E é aqui que entra o personagem principal de nossa história, Júlio César. Em 60 a.c., César ambicionava o cargo de cônsul voltando de uma campanha da Hispânia, mas precisaria desmobilizar as suas forças, que nem eram tão numerosas assim e ele não tinha o cacife de Pompeu. Nesse ponto, aos 40 anos de idade, Júlio César era um ninguém historicamente, apesar de ter alguma fama em seu tempo, não apenas como político e militar, mas talvez principalmente fama nas mesas de jogo, bordéis e camas de mulheres e também, dizem, homens importantes de Roma.
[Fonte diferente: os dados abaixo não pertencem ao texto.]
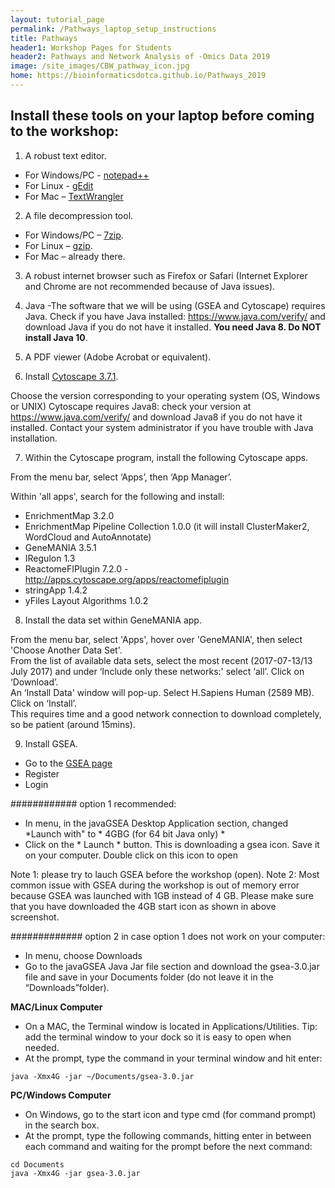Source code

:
 ```yaml
---
layout: tutorial_page
permalink: /Pathways_laptop_setup_instructions
title: Pathways
header1: Workshop Pages for Students
header2: Pathways and Network Analysis of -Omics Data 2019
image: /site_images/CBW_pathway_icon.jpg
home: https://bioinformaticsdotca.github.io/Pathways_2019
---
```


## Install these tools on your laptop before coming to the workshop:

1) A robust text editor.   

* For Windows/PC - [notepad++](http://notepad-plus-plus.org/)  
* For Linux - [gEdit](http://projects.gnome.org/gedit/)  
* For Mac – [TextWrangler](http://www.barebones.com/products/textwrangler/download.html)

2) A file decompression tool.  

* For Windows/PC – [7zip](http://www.7-zip.org/).  
* For Linux – [gzip](http://www.gzip.org).   
* For Mac – already there.

3) A robust internet browser such as Firefox or Safari (Internet Explorer and Chrome are not recommended because of Java issues).

4) Java -The software that we will be using (GSEA and Cytoscape) requires Java. Check if you have Java installed: https://www.java.com/verify/ and download Java if you do not have it installed. **You need Java 8. Do NOT install Java 10**.

5) A PDF viewer (Adobe Acrobat or equivalent).

6) Install [Cytoscape 3.7.1](https://cytoscape.org/download-platforms.html).  

Choose the version corresponding to your operating system (OS, Windows or UNIX) 
Cytoscape requires Java8: check your version at  https://www.java.com/verify/ and download Java8 if you do not have it installed. Contact your system administrator if you have trouble with Java installation. 

7) Within the Cytoscape program, install the following Cytoscape apps.  

From the menu bar, select ‘Apps’, then ‘App Manager’.
 
Within 'all apps', search for the following and install:  

 * EnrichmentMap 3.2.0
 * EnrichmentMap Pipeline Collection 1.0.0 (it will install ClusterMaker2, WordCloud and AutoAnnotate) 
 * GeneMANIA 3.5.1
 * IRegulon  1.3
 * ReactomeFIPlugin 7.2.0 - http://apps.cytoscape.org/apps/reactomefiplugin  
 * stringApp 1.4.2
 * yFiles Layout Algorithms	1.0.2	
 
 
8) Install the data set within GeneMANIA app.

From the menu bar, select 'Apps', hover over 'GeneMANIA', then select 'Choose Another Data Set'.  
From the list of available data sets, select the most recent (2017-07-13/13 July 2017) and under ‘Include only these networks:' select ‘all’. Click on ‘Download’.  
An ‘Install Data' window will pop-up. Select H.Sapiens Human (2589 MB). Click on ‘Install’.  
This requires time and a good network connection to download completely, so be patient (around 15mins).  

  
9) Install GSEA.  

 * Go to the [GSEA page](http://www.broadinstitute.org/gsea/index.jsp)    
 * Register  
 * Login  
 
 ############ option 1 recommended:
 
 * In menu, in the javaGSEA Desktop Application section, changed *Launch with" to * 4GBG (for 64 bit Java only) *  
 * Click on the * Launch * button. This is downloading a gsea icon. Save it on your computer. Double click on this icon to 
 open 
 
 Note 1: please try to lauch GSEA before the workshop (open).
 Note 2: Most common issue with GSEA during the workshop is out of memory error because GSEA was launched with 1GB instead of 4 GB. Please make sure that you have downloaded the 4GB start icon as shown in above screenshot.
 
 

 ############# option 2 in case option 1 does not work on your computer:
 
 * In menu, choose Downloads 
 * Go to the javaGSEA Java Jar file section and download the gsea-3.0.jar file and save in your Documents folder (do not leave it in the “Downloads”folder).  
 
**MAC/Linux Computer** 

* On a MAC, the Terminal window is located in Applications/Utilities. Tip: add the terminal window to your dock so it is easy to open when needed.  
* At the prompt, type the command in your terminal window and hit enter:

```
java -Xmx4G -jar ~/Documents/gsea-3.0.jar
```

**PC/Windows Computer** 

* On Windows, go to the start icon and type cmd (for command prompt) in the search box.  
* At the prompt, type the following commands, hitting enter in between each command and waiting for the prompt before the next command:

```
cd Documents
java -Xmx4G -jar gsea-3.0.jar
```
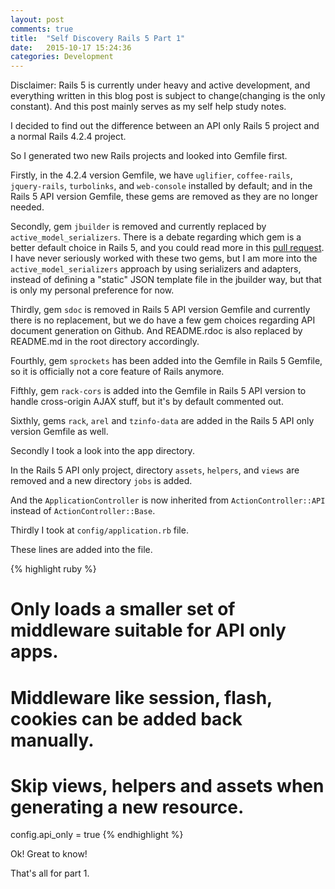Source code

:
 ```yaml
---
layout: post
comments: true
title:  "Self Discovery Rails 5 Part 1"
date:   2015-10-17 15:24:36
categories: Development
---
```


Disclaimer: Rails 5 is currently under heavy and active development, and everything written in this blog post is subject to change(changing is the only constant). And this post mainly serves as my self help study notes.

I decided to find out the difference between an API only Rails 5 project and a normal Rails 4.2.4 project.

So I generated two new Rails projects and looked into Gemfile first.

Firstly, in the 4.2.4 version Gemfile, we have `uglifier`, `coffee-rails`, `jquery-rails`, `turbolinks`, and `web-console` installed by default; and in the Rails 5 API version Gemfile, these gems are removed as they are no longer needed.

Secondly, gem `jbuilder` is removed and currently replaced by `active_model_serializers`. There is a debate regarding which gem is a better default choice in Rails 5, and you could read more in this [pull request](https://github.com/rails/rails/pull/19832). I have never seriously worked with these two gems, but I am more into the `active_model_serializers` approach by using serializers and adapters, instead of defining a "static" JSON template file in the jbuilder way, but that is only my personal preference for now.

Thirdly, gem `sdoc` is removed in Rails 5 API version Gemfile and currently there is no replacement, but we do have a few gem choices regarding API document generation on Github. And README.rdoc is also replaced by README.md in the root directory accordingly.

Fourthly, gem `sprockets` has been added into the Gemfile in Rails 5 Gemfile, so it is officially not a core feature of Rails anymore. 

Fifthly, gem `rack-cors` is added into the Gemfile in Rails 5 API version to handle cross-origin AJAX stuff, but it's by default commented out.

Sixthly, gems `rack`, `arel` and `tzinfo-data` are added in the Rails 5 API only version Gemfile as well.

Secondly I took a look into the app directory.

In the Rails 5 API only project, directory `assets`, `helpers`, and `views` are removed and a new directory `jobs` is added.

And the `ApplicationController` is now inherited from `ActionController::API` instead of `ActionController::Base`.

Thirdly I took at `config/application.rb` file. 

These lines are added into the file. 

{% highlight ruby %}
# Only loads a smaller set of middleware suitable for API only apps.
# Middleware like session, flash, cookies can be added back manually.
# Skip views, helpers and assets when generating a new resource.
config.api_only = true
{% endhighlight %}

Ok! Great to know!

That's all for part 1.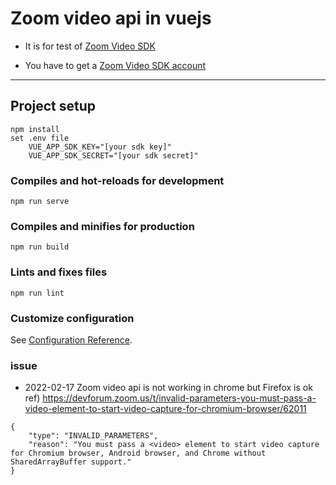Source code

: # Zoom video api in vuejs
* It is for test of [Zoom Video SDK](https://marketplace.zoom.us/docs/api-reference/introduction/)

* You have to get a [Zoom Video SDK account](https://marketplace.zoom.us/docs/sdk/video/web/build/sample-app)
    
***
## Project setup
```
npm install
set .env file
    VUE_APP_SDK_KEY="[your sdk key]"
    VUE_APP_SDK_SECRET="[your sdk secret]"
```

### Compiles and hot-reloads for development
```
npm run serve
```

### Compiles and minifies for production
```
npm run build
```

### Lints and fixes files
```
npm run lint
```

### Customize configuration
See [Configuration Reference](https://cli.vuejs.org/config/).



### issue

* 2022-02-17 Zoom video api is not working in chrome but Firefox is ok  
ref) https://devforum.zoom.us/t/invalid-parameters-you-must-pass-a-video-element-to-start-video-capture-for-chromium-browser/62011
```
{
    "type": "INVALID_PARAMETERS",
    "reason": "You must pass a <video> element to start video capture for Chromium browser, Android browser, and Chrome without SharedArrayBuffer support."
}
```
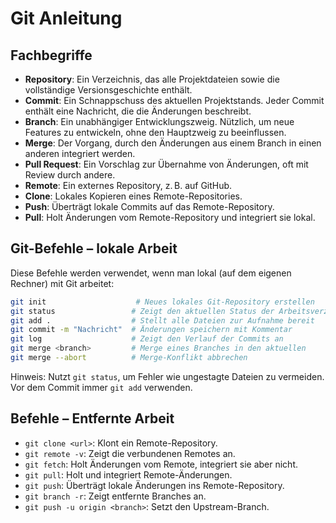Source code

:
# Git Anleitung

## Fachbegriffe

- **Repository**: Ein Verzeichnis, das alle Projektdateien sowie die vollständige Versionsgeschichte enthält.
- **Commit**: Ein Schnappschuss des aktuellen Projektstands. Jeder Commit enthält eine Nachricht, die die Änderungen beschreibt.
- **Branch**: Ein unabhängiger Entwicklungszweig. Nützlich, um neue Features zu entwickeln, ohne den Hauptzweig zu beeinflussen.
- **Merge**: Der Vorgang, durch den Änderungen aus einem Branch in einen anderen integriert werden.
- **Pull Request**: Ein Vorschlag zur Übernahme von Änderungen, oft mit Review durch andere.
- **Remote**: Ein externes Repository, z. B. auf GitHub.
- **Clone**: Lokales Kopieren eines Remote-Repositories.
- **Push**: Überträgt lokale Commits auf das Remote-Repository.
- **Pull**: Holt Änderungen vom Remote-Repository und integriert sie lokal.


## Git-Befehle – **lokale Arbeit**

Diese Befehle werden verwendet, wenn man lokal (auf dem eigenen Rechner) mit Git arbeitet:

```bash
git init                    # Neues lokales Git-Repository erstellen
git status                 # Zeigt den aktuellen Status der Arbeitsverzeichnisse
git add .                  # Stellt alle Dateien zur Aufnahme bereit
git commit -m "Nachricht"  # Änderungen speichern mit Kommentar
git log                    # Zeigt den Verlauf der Commits an
git merge <branch>         # Merge eines Branches in den aktuellen
git merge --abort          # Merge-Konflikt abbrechen
```

Hinweis: Nutzt `git status`, um Fehler wie ungestagte Dateien zu vermeiden. Vor dem Commit immer `git add` verwenden.


## Befehle – Entfernte Arbeit

- `git clone <url>`: Klont ein Remote-Repository.
- `git remote -v`: Zeigt die verbundenen Remotes an.
- `git fetch`: Holt Änderungen vom Remote, integriert sie aber nicht.
- `git pull`: Holt und integriert Remote-Änderungen.
- `git push`: Überträgt lokale Änderungen ins Remote-Repository.
- `git branch -r`: Zeigt entfernte Branches an.
- `git push -u origin <branch>`: Setzt den Upstream-Branch.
Para poder obter o cargo de cônsul, precisaria de ajuda e ele buscaria reconciliar Pompeu e Crasso e dessas tratativas surgiria o Primeiro Triunvirato. Por esse acordo, Pompeu e Crasso apoiariam a eleição de César como cônsul, César apoiaria as reinvindicações de Pompeu, Crasso pagaria as dívidas que César contraiu para financiar a sua carreira e estaria em boas relações com ambos.

César seria eleito cônsul em 59 a.c. e o Triunvirato teria um ano muito bom, com César ofuscando o outro cônsul, Marco Calpúrnio Bíbulo, Pompeu usando os seus veteranos de guerra como ameaça física aos outros senadores e Crasso usando a sua influência financeira, não apenas comprando votos, mas principalmente lembrando os senadores que eles lhes deviam dinheiro.

Ao fim de seu mandato, César teria que deixar Roma e partir em campanhas militares. Apesar de Crasso ter pago as suas dívidas, César precisaria de mais dinheiro para impulsionar a sua carreira e mais importante de tudo precisaria de grandes glórias militares para poder ficar no mesmo nível de seus companheiros de Triunvirato, por assim dizer. Teria esse sucesso nas Guerras Gálicas, quando, aos 42 anos, podemos dizer que ele deixou de ser um asterisco na história para se tornar uma figura importante apenas entre os fãs de história militar. Havia adquirido a riqueza e reputação militar que desejava, mas ainda não o poder absoluto

No tempo em que César ficou fora de Roma, a política na capital entrou em ebulição. Públio Clódio Pulcro, mais conhecido apenas como Clódio, era um tribuno da plebe que decidiu agir de maneira totalmente fora do convencional usando a força para avançar as suas causas populistas. Roma não tinha o equivalente a polícia e não havia forças militares dentro da capital, ou seja, ninguém para detê-lo. Pompeu se tornaria um alvo e responderia com o seu próprio encrenqueiro, Tito Ânio Papiano Milão. Clódio tinha o apoio de César e conseguiria expulsar o orador Cícero, que retornaria para Roma graças à intervenção de Pompeu, para desagrado de Crasso.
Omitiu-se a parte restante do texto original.